• _Task instructions_
Should a line in the entries below contain "Express", return that line.

Available data: Begin

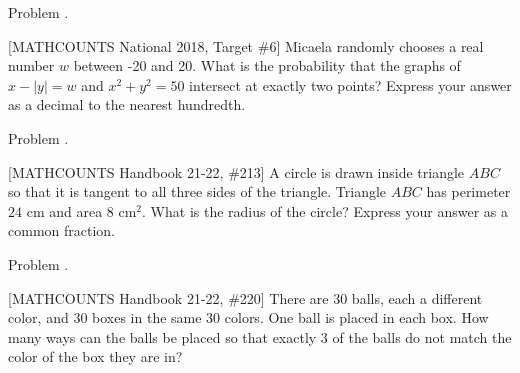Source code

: \documentclass[9pt]{beamer}
\newcounter{problem}[section]
\begin{document}
\begin{frame}[t, fragile]{Problem \thesection.\theproblem}
    \begin{block}{}[MATHCOUNTS National 2018, Target \#6]
    Micaela randomly chooses a real number $ w $ between -20 and 20. What is the probability that the graphs of $ x -|y| = w $ and $ x^2 + y^2 = 50 $ intersect at exactly two points? Express your answer as a decimal to the nearest hundredth.
    
	
    \end{block}
\end{frame}

\begin{frame}[t, fragile]{Problem \thesection.\theproblem}
    \begin{block}{}[MATHCOUNTS Handbook 21-22, \#213]
    A circle is drawn inside triangle $ABC$ so that it is tangent to all three sides of the triangle. Triangle $ABC$ has perimeter $24$ cm and area $8 \text{ cm}^2$. What is the radius of the circle? Express your answer as a common fraction.
	
	
    \end{block}
\end{frame}

\begin{frame}[t, fragile]{Problem \thesection.\theproblem}
    \begin{block}{}[MATHCOUNTS Handbook 21-22, \#220]
    There are 30 balls, each a different color, and 30 boxes in the same 30 colors. One ball is placed in each box. How many ways can the balls be placed so that exactly 3 of the balls do not match the color of the box they are in?
	
	
    \end{block}
\end{frame}
\end{document}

Available data: End

• _Solution to this task_
    Micaela randomly chooses a real number $ w $ between -20 and 20. What is the probability that the graphs of $ x -|y| = w $ and $ x^2 + y^2 = 50 $ intersect at exactly two points? Express your answer as a decimal to the nearest hundredth.
    A circle is drawn inside triangle $ABC$ so that it is tangent to all three sides of the triangle. Triangle $ABC$ has perimeter $24$ cm and area $8 \text{ cm}^2$. What is the radius of the circle? Express your answer as a common fraction.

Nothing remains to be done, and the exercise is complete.